(STUDY MATERIAL):
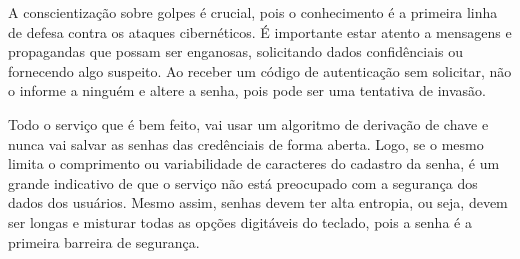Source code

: \documentclass[12pt]{article}
\begin{document}
A conscientização sobre golpes é crucial, pois o conhecimento é a primeira linha de defesa contra
os ataques cibernéticos.
É importante estar atento a mensagens e propagandas que possam ser enganosas, solicitando dados
confidênciais ou fornecendo algo suspeito.
Ao receber um código de autenticação sem solicitar, não o informe a ninguém e altere a senha,
pois pode ser uma tentativa de invasão.

Todo o serviço que é bem feito, vai usar um algoritmo de derivação de chave e nunca vai salvar
as senhas das credênciais de forma aberta.
Logo, se o mesmo limita o comprimento ou variabilidade de caracteres do cadastro da senha, é um
grande indicativo de que o serviço não está preocupado com a segurança dos dados dos usuários.
Mesmo assim, senhas devem ter alta entropia, ou seja, devem ser longas e misturar todas as opções
digitáveis do teclado, pois a senha é a primeira barreira de segurança.



\end{document}
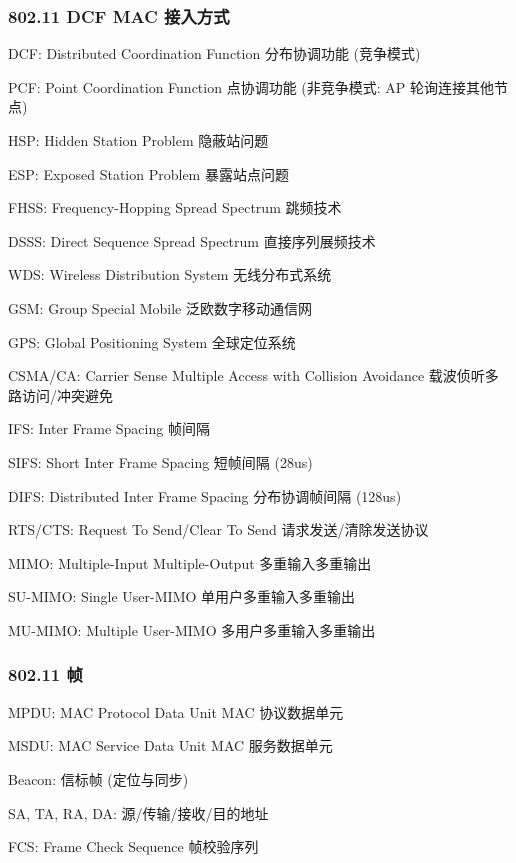 \documentclass[UTF8,cs4size]{ctexart}
\begin{document}
\subsubsection{802.11 DCF MAC 接入方式}
\begin{compactitem}
  \item DCF: Distributed Coordination Function 分布协调功能 (竞争模式)
  \item PCF: Point Coordination Function 点协调功能 (非竞争模式: AP 轮询连接其他节点)
  \item HSP: Hidden Station Problem 隐蔽站问题
  \item ESP: Exposed Station Problem 暴露站点问题
  \item FHSS: Frequency-Hopping Spread Spectrum 跳频技术
  \item DSSS: Direct Sequence Spread Spectrum 直接序列展频技术
  \item WDS: Wireless Distribution System 无线分布式系统
  \item GSM: Group Special Mobile 泛欧数字移动通信网
  \item GPS: Global Positioning System 全球定位系统
  \item CSMA/CA: Carrier Sense Multiple Access with Collision Avoidance 载波侦听多路访问/冲突避免
  \item IFS: Inter Frame Spacing 帧间隔
  \item SIFS: Short Inter Frame Spacing 短帧间隔 (28us)
  \item DIFS: Distributed Inter Frame Spacing 分布协调帧间隔 (128us)
  \item RTS/CTS: Request To Send/Clear To Send 请求发送/清除发送协议
  \item MIMO: Multiple-Input Multiple-Output 多重输入多重输出
  \item SU-MIMO: Single User-MIMO 单用户多重输入多重输出
  \item MU-MIMO: Multiple User-MIMO 多用户多重输入多重输出
\end{compactitem}
\subsubsection{802.11 帧}
\begin{compactitem}
  \item MPDU: MAC Protocol Data Unit MAC 协议数据单元
  \item MSDU: MAC Service Data Unit MAC 服务数据单元 
  \item Beacon: 信标帧 (定位与同步)
  \item SA, TA, RA, DA: 源/传输/接收/目的地址
  \item FCS: Frame Check Sequence 帧校验序列
\end{compactitem}
\end{document}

(HOW TO COMPLETE THIS TASK):
Repeat word for word from the line holding "Spacing 短帧间隔 (28us)" down to the last line above, including both.

(ANSWER TO THE PROBLEM):
  \item SIFS: Short Inter Frame Spacing 短帧间隔 (28us)
  \item DIFS: Distributed Inter Frame Spacing 分布协调帧间隔 (128us)
  \item RTS/CTS: Request To Send/Clear To Send 请求发送/清除发送协议
  \item MIMO: Multiple-Input Multiple-Output 多重输入多重输出
  \item SU-MIMO: Single User-MIMO 单用户多重输入多重输出
  \item MU-MIMO: Multiple User-MIMO 多用户多重输入多重输出
\end{compactitem}
\subsubsection{802.11 帧}
\begin{compactitem}
  \item MPDU: MAC Protocol Data Unit MAC 协议数据单元
  \item MSDU: MAC Service Data Unit MAC 服务数据单元 
  \item Beacon: 信标帧 (定位与同步)
  \item SA, TA, RA, DA: 源/传输/接收/目的地址
  \item FCS: Frame Check Sequence 帧校验序列
\end{compactitem}
\end{document}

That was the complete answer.